Please feel free to put any suggestions out and if I have questions of any equipment and why you use it, I'll pm you.


----------



## Megan Bays (Oct 10, 2008)

I don't have any suggestions, but put me on the list for one!


----------



## Daryl Ehret (Apr 4, 2006)

A jerrycan! Seriously, most items required for use can be easily found in a department store. How about a good instructional video instead?


----------



## Jerry Lyda (Apr 4, 2006)

Soft tug ( for pups that still have puppy teeth)
Flat collar
Leash
Squeeky toy
ball
old towel / burlap
A happy playful attitude

Soft to med. hard tug (Older pups with perm. teeth)( 5 months to one year)
Prong collar
fur saver 
Leather leash
Bite pillow
puppy sleeve
ball 
track shoes
Bandaids
a happy playful attitude / patience or prozac


----------



## Daryl Ehret (Apr 4, 2006)




----------



## Anne Vaini (Mar 15, 2007)

Dave Colborn said:


> I am getting ready to put a kit together with items for starting puppies and early bite development. A kit will follow on later for dogs that are more advanced.
> 
> I am looking for ideas and what you folks use. Please understand we aren't going to make 60 different kits to suit everyone, but what we are going to do is take ideas and put together a list of what most trainers use when developing a puppy for bitework.
> 
> Please feel free to put any suggestions out and if I have questions of any equipment and why you use it, I'll pm you.

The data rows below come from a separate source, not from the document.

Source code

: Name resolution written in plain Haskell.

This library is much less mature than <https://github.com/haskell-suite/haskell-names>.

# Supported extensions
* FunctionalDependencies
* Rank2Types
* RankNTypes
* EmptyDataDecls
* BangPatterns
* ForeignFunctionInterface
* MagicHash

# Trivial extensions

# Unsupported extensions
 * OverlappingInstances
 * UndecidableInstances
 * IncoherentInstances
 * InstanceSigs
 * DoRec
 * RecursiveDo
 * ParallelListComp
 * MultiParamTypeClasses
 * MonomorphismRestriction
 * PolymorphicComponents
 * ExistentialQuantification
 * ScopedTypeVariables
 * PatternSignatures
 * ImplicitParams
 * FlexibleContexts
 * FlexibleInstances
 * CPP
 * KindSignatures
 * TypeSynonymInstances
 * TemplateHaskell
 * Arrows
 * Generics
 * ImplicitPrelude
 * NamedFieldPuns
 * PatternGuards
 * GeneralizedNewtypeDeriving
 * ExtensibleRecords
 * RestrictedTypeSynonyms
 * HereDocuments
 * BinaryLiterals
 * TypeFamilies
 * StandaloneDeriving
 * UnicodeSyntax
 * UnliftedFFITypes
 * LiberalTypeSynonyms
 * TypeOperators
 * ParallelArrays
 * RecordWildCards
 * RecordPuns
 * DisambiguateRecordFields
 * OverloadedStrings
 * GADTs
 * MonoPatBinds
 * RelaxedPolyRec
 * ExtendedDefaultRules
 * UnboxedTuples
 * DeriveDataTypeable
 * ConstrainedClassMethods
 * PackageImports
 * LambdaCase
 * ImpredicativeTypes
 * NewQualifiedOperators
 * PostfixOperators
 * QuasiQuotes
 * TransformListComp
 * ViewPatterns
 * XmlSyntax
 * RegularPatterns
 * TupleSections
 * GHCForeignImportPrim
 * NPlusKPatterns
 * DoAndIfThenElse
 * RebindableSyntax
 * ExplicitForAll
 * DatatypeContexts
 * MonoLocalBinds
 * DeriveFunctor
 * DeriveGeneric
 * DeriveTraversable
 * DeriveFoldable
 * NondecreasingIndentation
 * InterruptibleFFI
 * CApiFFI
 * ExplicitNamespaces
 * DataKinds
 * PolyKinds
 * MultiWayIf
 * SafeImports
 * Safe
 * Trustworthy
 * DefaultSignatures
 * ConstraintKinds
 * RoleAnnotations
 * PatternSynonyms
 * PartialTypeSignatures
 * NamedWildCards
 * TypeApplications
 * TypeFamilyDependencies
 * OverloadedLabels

Depends on the size of the pup. For itty bitty ones, I start with a knotted, frayed cotton rope. The whole tug is about 6" http://www.facebook.com/photo.php?pid=215554&l=4d2ed4041d&id=650576100  The puppy in the photo is 6 weeks old. She is a bitty thing - 35 lb full-grown.


----------



## Jeff Oehlsen (Apr 7, 2006)

Clatter stick, long smushy tug that you can put your foot through the handle, and smushy Jambierre.


----------



## Daryl Ehret (Apr 4, 2006)

What's "smushy Jambierre"?


----------



## Jerry Lyda (Apr 4, 2006)

Daryl, I think that's a dance step they do out Jeff's way. LOL


----------



## Bob Scott (Mar 30, 2006)

Jerry Lyda said:


> Soft tug ( for pups that still have puppy teeth)
> Flat collar
> Leash
> Squeeky toy
> ...


 
Prozac is a wonderful thing! :lol: :lol: :lol: ;-)


----------



## tony mason (May 4, 2008)

http://www.youtube.com/watch?v=4tpTqT5CQZY


----------



## ann schnerre (Aug 24, 2006)

well, SHE is quite the little hot-rod, isn't she? and a wiggle-wart


----------



## Jerry Lyda (Apr 4, 2006)

How did she make that moo sound????


----------



## tony mason (May 4, 2008)

That was'nt the pup,that was my mother-in-law.


----------



## Jerry Lyda (Apr 4, 2006)

OHHHHH. that's what that was


----------



## Kristina Senter (Apr 4, 2006)

Depends on the age of the pup...for young pups, a buggy-whip is a great flirt pole, for older pups, I prefer a piece of bamboo with a rope (easier to snatch away from the pup). I use medium-weight leather as opposed to burlap or fabric, I prefer the grips I get when using leather as they learn that they must use pressure (nothing for their teeth to get hung between) to keep it in their mouth. A biggie for me is an adjustable harness, too, rather than a collar.


----------



## ann schnerre (Aug 24, 2006)

tony mason said:


> That was'nt the pup,that was my mother-in-law.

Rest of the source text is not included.